[Dataset entries]
------------------------------------------------------------------------
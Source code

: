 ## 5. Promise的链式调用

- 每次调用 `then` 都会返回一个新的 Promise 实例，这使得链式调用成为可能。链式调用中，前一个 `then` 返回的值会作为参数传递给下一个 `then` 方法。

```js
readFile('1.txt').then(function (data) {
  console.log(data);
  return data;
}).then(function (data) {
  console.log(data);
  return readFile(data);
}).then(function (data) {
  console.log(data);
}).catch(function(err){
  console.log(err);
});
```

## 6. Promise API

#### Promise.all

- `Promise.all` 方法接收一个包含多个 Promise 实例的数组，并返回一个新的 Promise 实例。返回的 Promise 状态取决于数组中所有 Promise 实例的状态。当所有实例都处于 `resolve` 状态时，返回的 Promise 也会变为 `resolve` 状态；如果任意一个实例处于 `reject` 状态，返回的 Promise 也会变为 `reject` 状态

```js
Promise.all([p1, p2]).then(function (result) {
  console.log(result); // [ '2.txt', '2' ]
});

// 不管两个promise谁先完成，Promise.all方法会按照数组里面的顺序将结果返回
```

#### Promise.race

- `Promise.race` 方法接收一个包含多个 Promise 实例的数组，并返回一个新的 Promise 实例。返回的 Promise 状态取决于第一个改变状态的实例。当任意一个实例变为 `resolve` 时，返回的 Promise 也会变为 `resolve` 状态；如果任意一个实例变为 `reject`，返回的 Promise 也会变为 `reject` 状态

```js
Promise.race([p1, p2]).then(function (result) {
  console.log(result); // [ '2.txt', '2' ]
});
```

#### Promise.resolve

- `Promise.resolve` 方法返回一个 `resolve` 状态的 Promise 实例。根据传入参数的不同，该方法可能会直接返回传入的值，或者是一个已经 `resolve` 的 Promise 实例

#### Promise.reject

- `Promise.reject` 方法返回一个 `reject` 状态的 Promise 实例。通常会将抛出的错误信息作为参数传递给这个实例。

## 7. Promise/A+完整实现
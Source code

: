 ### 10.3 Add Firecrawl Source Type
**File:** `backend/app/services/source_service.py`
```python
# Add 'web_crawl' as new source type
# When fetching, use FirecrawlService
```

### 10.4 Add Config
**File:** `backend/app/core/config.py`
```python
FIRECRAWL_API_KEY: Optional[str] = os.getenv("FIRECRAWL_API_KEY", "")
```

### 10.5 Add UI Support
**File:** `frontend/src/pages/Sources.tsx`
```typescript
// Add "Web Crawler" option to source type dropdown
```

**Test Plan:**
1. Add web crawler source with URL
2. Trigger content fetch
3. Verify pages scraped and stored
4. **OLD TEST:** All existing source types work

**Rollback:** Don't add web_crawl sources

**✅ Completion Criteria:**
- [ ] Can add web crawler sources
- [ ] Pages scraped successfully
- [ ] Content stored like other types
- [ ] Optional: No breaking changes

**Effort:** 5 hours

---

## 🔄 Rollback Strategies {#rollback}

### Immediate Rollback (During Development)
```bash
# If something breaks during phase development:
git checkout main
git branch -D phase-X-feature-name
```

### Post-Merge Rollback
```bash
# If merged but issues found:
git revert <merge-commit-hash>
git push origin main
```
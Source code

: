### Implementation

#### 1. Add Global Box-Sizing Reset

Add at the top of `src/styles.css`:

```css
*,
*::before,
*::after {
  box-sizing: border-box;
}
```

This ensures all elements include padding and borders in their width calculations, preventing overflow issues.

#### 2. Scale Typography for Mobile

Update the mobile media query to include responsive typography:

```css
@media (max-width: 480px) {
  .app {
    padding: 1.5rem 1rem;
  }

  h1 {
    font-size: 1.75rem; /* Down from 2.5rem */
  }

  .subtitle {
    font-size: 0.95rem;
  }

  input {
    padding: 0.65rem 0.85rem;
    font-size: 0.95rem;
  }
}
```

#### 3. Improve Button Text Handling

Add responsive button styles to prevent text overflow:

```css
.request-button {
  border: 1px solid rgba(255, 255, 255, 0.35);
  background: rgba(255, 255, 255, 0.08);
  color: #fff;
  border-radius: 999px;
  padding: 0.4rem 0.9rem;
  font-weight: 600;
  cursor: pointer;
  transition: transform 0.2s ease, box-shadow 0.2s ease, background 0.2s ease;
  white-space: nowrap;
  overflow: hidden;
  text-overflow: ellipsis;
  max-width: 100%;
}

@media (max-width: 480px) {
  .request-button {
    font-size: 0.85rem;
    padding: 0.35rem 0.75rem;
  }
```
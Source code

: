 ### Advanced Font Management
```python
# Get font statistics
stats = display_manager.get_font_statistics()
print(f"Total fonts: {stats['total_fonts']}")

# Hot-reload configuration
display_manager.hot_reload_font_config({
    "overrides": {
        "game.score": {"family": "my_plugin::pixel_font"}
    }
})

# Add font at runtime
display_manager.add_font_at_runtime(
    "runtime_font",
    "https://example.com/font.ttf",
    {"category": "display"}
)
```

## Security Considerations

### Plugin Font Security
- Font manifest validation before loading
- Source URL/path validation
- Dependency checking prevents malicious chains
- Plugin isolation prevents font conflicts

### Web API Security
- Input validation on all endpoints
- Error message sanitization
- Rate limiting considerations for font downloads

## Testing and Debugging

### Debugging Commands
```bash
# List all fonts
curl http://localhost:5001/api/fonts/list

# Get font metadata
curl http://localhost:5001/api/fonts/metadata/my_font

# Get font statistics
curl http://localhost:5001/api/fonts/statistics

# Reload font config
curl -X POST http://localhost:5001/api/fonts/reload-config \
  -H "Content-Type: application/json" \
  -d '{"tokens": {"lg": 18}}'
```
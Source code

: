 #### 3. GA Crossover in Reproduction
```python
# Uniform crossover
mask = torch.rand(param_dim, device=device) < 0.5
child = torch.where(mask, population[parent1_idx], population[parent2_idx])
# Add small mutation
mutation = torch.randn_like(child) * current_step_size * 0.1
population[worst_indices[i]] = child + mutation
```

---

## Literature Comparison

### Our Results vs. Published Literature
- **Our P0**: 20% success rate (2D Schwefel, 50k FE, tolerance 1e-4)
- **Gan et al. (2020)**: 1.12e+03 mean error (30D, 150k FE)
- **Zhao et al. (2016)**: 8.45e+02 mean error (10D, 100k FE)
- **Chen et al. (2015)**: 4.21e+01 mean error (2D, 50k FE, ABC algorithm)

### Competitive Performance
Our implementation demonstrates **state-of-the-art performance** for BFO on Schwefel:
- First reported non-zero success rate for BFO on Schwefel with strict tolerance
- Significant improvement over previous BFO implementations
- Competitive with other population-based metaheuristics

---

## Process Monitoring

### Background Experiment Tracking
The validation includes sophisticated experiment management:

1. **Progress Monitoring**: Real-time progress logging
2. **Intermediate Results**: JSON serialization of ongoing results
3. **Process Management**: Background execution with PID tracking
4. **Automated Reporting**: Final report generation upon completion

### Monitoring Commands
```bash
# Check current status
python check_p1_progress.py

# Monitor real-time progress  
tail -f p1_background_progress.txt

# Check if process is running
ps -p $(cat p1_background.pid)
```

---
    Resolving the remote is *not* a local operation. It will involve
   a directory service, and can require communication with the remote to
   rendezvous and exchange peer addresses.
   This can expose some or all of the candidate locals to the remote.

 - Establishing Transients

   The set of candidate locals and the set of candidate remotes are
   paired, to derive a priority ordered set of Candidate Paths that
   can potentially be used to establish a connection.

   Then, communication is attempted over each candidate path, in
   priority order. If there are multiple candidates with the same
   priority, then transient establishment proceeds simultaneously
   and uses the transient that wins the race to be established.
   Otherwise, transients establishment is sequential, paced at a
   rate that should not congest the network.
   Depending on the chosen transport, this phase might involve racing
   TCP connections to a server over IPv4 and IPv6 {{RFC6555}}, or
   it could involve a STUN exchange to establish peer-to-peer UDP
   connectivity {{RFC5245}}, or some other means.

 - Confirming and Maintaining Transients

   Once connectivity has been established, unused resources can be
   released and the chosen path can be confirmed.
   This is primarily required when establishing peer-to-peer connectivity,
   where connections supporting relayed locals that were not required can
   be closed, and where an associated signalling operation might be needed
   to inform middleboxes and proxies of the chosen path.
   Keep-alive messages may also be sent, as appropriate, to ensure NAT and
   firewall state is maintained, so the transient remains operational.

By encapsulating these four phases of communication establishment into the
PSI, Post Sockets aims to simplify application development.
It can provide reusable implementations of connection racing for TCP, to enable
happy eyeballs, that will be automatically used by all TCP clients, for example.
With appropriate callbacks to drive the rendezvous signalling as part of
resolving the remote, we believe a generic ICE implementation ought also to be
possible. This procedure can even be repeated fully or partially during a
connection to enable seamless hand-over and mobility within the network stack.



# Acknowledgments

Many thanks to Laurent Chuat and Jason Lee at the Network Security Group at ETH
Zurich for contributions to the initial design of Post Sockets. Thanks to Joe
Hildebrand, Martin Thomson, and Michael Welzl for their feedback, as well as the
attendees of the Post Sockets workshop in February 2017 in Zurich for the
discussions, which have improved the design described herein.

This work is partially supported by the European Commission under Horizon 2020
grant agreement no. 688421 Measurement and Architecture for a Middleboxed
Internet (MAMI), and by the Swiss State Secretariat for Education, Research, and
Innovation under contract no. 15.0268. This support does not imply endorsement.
------------------------------------------------------------------------
Task item →
Scan the records above for the string "方法接收一个包含多个", then select every line that holds it.

Written solution →
- `Promise.all` 方法接收一个包含多个 Promise 实例的数组，并返回一个新的 Promise 实例。返回的 Promise 状态取决于数组中所有 Promise 实例的状态。当所有实例都处于 `resolve` 状态时，返回的 Promise 也会变为 `resolve` 状态；如果任意一个实例处于 `reject` 状态，返回的 Promise 也会变为 `reject` 状态
- `Promise.race` 方法接收一个包含多个 Promise 实例的数组，并返回一个新的 Promise 实例。返回的 Promise 状态取决于第一个改变状态的实例。当任意一个实例变为 `resolve` 时，返回的 Promise 也会变为 `resolve` 状态；如果任意一个实例变为 `reject`，返回的 Promise 也会变为 `reject` 状态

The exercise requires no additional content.